Work item: Scan the records for the word "destination". Report each line where it occurs.

(Dataset items)
- Opening Delimiter -
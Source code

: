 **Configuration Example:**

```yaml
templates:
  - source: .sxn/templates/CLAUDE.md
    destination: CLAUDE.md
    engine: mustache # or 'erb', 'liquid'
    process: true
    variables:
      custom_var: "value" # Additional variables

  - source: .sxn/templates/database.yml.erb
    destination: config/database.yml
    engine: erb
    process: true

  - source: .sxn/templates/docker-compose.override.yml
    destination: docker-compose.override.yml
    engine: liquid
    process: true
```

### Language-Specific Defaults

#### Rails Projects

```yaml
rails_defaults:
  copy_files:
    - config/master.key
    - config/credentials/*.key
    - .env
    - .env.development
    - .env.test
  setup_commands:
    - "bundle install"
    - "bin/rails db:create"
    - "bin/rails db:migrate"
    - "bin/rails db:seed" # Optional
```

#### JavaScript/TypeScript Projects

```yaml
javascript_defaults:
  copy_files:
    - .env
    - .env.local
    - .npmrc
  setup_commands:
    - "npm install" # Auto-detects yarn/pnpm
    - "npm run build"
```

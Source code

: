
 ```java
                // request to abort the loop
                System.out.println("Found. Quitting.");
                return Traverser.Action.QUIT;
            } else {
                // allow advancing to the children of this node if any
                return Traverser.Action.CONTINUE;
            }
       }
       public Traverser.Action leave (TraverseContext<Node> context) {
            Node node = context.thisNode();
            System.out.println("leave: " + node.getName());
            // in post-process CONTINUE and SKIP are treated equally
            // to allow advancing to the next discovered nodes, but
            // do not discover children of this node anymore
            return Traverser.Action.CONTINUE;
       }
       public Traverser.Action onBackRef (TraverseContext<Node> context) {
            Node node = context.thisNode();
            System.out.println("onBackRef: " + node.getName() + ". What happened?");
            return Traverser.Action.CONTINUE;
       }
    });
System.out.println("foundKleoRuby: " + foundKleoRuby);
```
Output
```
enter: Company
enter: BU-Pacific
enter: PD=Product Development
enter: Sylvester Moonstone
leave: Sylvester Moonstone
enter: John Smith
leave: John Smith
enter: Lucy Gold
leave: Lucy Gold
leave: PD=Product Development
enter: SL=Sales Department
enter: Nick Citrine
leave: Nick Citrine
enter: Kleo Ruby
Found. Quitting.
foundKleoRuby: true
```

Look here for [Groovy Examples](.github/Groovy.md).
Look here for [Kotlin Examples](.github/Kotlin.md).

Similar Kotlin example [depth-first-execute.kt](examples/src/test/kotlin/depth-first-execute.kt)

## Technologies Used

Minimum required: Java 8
- Closing Delimiter -
Written response:
    destination: CLAUDE.md
    destination: config/database.yml
    destination: docker-compose.override.yml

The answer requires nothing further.